Scan the material below for "numberwithin", then return each line that contains it.
▬▬▬▬▬▬▬▬▬▬
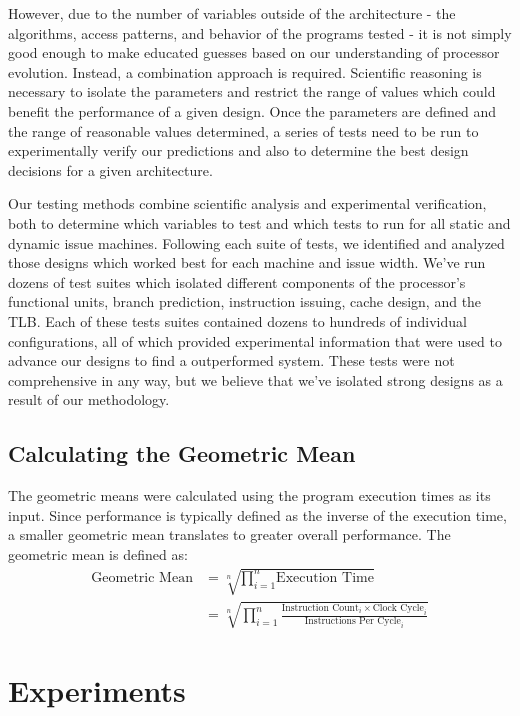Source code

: \documentclass[paper=a4, fontsize=12pt]{scrartcl} %
\numberwithin{equation}{section} %
\numberwithin{figure}{section} %
\numberwithin{table}{section} %
\begin{document}
However, due to the number of variables outside of the architecture - the algorithms, access patterns, and behavior of the programs tested - it is not simply good enough to make educated guesses based on our understanding of processor evolution. Instead, a combination approach is required. Scientific reasoning is necessary to isolate the parameters and restrict the range of values which could benefit the performance of a given design. Once the parameters are defined and the range of reasonable values determined, a series of tests need to be run to experimentally verify our predictions and also to determine the best design decisions for a given architecture.

Our testing methods combine scientific analysis and experimental verification, both to determine which variables to test and which tests to run for all static and dynamic issue machines. Following each suite of tests, we identified and analyzed those designs which worked best for each machine and issue width. We've run dozens of test suites which isolated different components of the processor's functional units, branch prediction, instruction issuing, cache design, and the TLB. Each of these tests suites contained dozens to hundreds of individual configurations, all of which provided experimental information that were used to advance our designs to find a outperformed system. These tests were not comprehensive in any way, but we believe that we've isolated strong designs as a result of our methodology.

\subsection{Calculating the Geometric Mean}

The geometric means were calculated using the program execution times as its input. Since performance is typically defined as the inverse of the execution time, a smaller geometric mean translates to greater overall performance. The geometric mean is defined as:
\begin{align*}
	\text{Geometric Mean} &= \sqrt[n] {\prod_{i=1}^{n} \text{Execution Time}} \\
	&= \sqrt[n] {\prod_{i=1}^{n} \frac{\text{Instruction Count}_i \times \text{Clock Cycle}_i}{\text{Instructions Per Cycle}_i}} 
\end{align*}


\section{Experiments}
\end{document}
▬▬▬▬▬▬▬▬▬▬
### RESPONSE BOX
\numberwithin{equation}{section} %
\numberwithin{figure}{section} %
\numberwithin{table}{section} %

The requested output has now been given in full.